From a young age Fermi had an interest in science and physics. Prior to his brothers passing they would experiment with electric motors. Fermi would also read whatever scientific materials he could fine.

After graduating from high school in 1918 at the age of 17, Fermi applied to and got in to the Scuola Normale Superiore. Although room and board was free at the school, Fermi's parents were reluctant to let him go, having already lost a son just three years before. Eventually this parents would let him attend university.

On the entrance exam for school, Fermi was classified first place. This was after submitting an essay and having an interview with a professor who was impressed to say the list with Fermi's ability with mathematics.

In 1926 Fermi began applying for professorships in Italy. In Italy at the time professorships were granted by competition. Fermi's first attempt at a University in Sardinia was unsuccessful. Later that same year he would get a professorship at the Sapienza University of Rome.
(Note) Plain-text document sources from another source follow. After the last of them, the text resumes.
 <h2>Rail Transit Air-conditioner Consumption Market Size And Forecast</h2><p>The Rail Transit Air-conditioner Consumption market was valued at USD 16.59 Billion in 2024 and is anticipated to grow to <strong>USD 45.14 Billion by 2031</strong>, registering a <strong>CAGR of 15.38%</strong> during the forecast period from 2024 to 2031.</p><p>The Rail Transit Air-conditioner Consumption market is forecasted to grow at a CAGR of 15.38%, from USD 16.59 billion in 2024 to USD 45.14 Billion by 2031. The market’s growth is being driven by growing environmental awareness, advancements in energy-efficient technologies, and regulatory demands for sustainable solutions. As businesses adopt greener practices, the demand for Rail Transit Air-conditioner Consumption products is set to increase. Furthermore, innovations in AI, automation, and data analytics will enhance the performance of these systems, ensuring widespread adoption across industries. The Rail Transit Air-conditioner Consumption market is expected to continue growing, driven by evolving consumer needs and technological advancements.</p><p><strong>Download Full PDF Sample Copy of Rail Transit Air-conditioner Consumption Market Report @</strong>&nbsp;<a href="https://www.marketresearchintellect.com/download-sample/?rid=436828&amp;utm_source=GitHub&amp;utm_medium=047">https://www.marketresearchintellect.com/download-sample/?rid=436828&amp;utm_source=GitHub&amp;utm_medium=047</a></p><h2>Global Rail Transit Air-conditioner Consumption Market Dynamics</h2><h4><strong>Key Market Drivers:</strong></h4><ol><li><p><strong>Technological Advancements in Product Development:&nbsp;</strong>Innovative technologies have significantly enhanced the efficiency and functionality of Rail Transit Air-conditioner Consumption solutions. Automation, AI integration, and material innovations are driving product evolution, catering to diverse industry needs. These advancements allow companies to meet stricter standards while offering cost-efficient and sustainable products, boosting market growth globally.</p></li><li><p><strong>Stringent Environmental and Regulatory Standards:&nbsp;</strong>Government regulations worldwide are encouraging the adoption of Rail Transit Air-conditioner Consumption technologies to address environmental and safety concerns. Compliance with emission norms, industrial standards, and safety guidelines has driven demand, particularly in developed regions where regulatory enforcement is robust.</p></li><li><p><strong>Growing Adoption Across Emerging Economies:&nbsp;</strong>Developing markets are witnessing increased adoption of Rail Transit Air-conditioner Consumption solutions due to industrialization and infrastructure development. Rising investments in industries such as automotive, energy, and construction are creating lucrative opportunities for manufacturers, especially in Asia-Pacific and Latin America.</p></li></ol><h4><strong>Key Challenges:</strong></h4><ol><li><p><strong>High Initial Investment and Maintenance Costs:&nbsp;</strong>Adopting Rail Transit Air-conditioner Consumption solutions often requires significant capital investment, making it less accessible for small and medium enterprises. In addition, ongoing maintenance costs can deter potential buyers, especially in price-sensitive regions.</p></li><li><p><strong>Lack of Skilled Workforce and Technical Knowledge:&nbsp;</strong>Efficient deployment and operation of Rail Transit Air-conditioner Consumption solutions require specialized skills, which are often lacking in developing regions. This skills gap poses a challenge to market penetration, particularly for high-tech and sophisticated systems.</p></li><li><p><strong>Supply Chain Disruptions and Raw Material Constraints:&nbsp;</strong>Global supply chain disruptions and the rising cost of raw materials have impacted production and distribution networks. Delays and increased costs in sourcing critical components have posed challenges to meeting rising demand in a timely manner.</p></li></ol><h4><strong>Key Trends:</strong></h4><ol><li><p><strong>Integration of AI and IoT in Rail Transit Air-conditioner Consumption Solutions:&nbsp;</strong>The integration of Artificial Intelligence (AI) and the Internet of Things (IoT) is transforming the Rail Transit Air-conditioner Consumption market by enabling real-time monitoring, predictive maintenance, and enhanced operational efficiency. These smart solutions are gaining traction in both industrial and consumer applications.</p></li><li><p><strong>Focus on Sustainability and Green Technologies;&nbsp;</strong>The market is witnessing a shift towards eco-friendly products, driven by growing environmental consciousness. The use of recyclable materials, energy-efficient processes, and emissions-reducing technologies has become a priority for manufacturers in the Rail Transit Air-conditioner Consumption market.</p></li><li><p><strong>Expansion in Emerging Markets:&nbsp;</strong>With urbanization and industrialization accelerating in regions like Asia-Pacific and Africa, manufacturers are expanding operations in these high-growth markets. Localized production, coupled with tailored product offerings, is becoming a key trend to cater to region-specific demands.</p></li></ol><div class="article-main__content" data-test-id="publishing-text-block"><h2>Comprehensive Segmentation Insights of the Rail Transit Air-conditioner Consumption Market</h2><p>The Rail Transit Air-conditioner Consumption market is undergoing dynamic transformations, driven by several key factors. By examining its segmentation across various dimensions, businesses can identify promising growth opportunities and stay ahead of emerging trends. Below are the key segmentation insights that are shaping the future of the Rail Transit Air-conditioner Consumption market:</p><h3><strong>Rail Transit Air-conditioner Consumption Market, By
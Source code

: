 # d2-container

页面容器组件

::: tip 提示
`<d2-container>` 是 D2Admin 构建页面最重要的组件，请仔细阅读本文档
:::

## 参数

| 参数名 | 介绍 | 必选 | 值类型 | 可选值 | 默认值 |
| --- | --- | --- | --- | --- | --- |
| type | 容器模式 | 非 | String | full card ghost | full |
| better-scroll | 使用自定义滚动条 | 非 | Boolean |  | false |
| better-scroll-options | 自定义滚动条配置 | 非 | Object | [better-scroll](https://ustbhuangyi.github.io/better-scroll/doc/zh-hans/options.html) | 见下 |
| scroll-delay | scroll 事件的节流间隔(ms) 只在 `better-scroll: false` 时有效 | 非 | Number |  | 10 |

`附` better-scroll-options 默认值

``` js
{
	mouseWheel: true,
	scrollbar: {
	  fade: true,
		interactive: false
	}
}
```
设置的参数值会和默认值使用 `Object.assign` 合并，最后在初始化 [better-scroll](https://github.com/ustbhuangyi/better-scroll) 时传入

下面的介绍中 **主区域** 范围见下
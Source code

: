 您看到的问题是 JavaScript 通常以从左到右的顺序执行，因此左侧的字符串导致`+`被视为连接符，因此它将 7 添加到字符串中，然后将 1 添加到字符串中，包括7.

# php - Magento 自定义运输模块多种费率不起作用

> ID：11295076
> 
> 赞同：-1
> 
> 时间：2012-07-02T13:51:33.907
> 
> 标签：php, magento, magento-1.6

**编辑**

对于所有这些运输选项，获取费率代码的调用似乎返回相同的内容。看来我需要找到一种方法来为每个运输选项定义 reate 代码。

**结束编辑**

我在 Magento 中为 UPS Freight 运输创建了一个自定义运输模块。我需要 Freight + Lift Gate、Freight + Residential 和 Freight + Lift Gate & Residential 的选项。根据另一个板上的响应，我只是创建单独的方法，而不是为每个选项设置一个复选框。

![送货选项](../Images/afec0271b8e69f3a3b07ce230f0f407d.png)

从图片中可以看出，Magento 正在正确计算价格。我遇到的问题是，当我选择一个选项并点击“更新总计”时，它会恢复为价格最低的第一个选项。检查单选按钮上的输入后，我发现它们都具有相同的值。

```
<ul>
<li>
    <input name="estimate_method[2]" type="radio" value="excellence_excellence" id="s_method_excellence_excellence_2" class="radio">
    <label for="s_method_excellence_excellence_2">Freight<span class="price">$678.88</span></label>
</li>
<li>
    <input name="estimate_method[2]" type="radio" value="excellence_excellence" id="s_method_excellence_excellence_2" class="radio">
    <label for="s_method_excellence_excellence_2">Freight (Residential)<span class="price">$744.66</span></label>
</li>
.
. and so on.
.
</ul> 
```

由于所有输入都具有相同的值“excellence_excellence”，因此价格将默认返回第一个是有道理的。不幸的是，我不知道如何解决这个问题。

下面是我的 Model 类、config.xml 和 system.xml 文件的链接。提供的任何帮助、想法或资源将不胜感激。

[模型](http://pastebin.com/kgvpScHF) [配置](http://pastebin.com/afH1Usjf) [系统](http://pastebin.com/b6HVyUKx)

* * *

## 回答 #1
Fermi would quickly get noticed by his peers and members of government. In March of 1929 Fermi was appointed to the Royal Academy of Italy by Mussolini. In April of the same year he would join the Fascist party, although he would come to oppose fascism.

In 1928 Fermi married Laura Capon. In 1938 the couple would leave Italy to escape the persecution of the Italian Racial Laws. The laws were designed to bring the country more in line with German National Socialism and Fermi's wife Laura was Jewish. In fact some of Fermi's research assistants and colleague were affected by the new laws. This was also the year that Fermi received his Nobel Peace Prize.

Fermi and his family headed to the United States. His reputation preceded him and was almost immediately was offered 5 chairs, choosing to work at Columbia University.

Eventually Fermi would begin work on on nuclear reactors and led the team that designed and built Chicago Pile-1 and was present at other reactors as they came on line. He would later work with J. Robert Oppenheimer on the Manhattan Project and was present at the Trinity test.

After the war, like Oppenheimer, Fermi opposed the escalation of nuclear weapons. Fermi also made contributions to theoretical Physics and helped to establish policies regarding nuclear power.

Fermi was initiated in FRS. Adriano Lemmi Lodge in Rome, Italy.